_MATERIAL FOR THE TASK_
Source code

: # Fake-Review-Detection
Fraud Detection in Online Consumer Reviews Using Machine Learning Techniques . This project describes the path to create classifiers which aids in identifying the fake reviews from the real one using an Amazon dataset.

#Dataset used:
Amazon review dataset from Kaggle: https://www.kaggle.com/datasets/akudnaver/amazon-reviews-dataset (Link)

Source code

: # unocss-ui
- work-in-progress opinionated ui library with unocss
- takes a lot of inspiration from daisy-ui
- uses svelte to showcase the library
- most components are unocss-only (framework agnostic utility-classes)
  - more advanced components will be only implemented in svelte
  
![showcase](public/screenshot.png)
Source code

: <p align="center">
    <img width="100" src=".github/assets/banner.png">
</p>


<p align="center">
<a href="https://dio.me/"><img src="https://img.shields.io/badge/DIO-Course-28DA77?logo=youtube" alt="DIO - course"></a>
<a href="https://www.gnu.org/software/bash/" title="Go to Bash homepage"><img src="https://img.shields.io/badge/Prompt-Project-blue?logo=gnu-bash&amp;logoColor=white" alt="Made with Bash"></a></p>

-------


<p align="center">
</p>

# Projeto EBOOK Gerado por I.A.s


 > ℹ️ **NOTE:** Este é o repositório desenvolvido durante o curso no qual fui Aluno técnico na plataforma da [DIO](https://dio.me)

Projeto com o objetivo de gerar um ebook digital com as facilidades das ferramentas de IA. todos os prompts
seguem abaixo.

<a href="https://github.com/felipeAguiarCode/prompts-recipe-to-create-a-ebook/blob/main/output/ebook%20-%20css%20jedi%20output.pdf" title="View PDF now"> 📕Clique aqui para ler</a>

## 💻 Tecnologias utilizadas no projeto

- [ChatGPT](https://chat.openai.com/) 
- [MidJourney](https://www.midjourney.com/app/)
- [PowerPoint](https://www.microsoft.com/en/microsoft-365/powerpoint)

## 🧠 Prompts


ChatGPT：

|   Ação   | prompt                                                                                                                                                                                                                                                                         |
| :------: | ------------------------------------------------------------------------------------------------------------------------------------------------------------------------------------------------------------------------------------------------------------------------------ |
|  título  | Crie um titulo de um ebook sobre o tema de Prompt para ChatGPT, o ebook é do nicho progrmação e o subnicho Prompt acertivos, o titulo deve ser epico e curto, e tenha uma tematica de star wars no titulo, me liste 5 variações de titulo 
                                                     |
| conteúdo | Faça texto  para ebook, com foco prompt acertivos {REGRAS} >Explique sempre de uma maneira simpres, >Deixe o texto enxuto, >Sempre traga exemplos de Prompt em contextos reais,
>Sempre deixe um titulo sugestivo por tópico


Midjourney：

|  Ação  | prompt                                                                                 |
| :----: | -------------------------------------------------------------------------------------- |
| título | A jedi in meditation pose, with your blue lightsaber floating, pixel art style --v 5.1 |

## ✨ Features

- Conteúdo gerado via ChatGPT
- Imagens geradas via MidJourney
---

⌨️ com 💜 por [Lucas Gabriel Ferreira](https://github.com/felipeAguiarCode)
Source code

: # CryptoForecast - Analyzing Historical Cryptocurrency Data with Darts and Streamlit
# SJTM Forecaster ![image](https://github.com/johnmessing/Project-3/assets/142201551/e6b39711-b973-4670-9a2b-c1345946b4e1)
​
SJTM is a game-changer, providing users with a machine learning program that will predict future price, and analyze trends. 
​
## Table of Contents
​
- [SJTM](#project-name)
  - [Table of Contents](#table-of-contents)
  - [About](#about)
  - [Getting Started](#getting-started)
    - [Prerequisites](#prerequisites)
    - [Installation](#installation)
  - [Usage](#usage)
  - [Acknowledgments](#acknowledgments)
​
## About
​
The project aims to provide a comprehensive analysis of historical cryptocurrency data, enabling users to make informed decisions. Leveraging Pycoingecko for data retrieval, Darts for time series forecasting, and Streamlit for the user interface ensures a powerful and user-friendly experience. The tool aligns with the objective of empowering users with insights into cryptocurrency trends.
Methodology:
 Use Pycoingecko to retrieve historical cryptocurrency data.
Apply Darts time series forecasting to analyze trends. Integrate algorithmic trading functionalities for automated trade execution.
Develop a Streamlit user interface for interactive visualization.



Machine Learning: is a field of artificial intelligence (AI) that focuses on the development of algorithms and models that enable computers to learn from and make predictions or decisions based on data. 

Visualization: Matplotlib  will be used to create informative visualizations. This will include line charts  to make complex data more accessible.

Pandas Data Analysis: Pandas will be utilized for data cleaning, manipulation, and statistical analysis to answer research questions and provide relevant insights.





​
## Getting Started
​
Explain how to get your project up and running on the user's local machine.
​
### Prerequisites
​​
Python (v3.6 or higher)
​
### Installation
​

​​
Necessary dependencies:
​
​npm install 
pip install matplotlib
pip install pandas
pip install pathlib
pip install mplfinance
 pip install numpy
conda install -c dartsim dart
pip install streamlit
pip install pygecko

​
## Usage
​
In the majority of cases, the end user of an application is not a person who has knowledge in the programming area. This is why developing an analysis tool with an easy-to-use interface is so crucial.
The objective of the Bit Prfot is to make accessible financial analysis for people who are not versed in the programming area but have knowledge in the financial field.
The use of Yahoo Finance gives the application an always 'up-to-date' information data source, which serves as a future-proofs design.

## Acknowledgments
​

_YOUR INSTRUCTIONS_
Where a line contains the word "para", copy that line from the listing above.

_SOLUTION TO THE PROBLEM_
<a href="https://github.com/felipeAguiarCode/prompts-recipe-to-create-a-ebook/blob/main/output/ebook%20-%20css%20jedi%20output.pdf" title="View PDF now"> 📕Clique aqui para ler</a>
|  título  | Crie um titulo de um ebook sobre o tema de Prompt para ChatGPT, o ebook é do nicho progrmação e o subnicho Prompt acertivos, o titulo deve ser epico e curto, e tenha uma tematica de star wars no titulo, me liste 5 variações de titulo 
| conteúdo | Faça texto  para ebook, com foco prompt acertivos {REGRAS} >Explique sempre de uma maneira simpres, >Deixe o texto enxuto, >Sempre traga exemplos de Prompt em contextos reais,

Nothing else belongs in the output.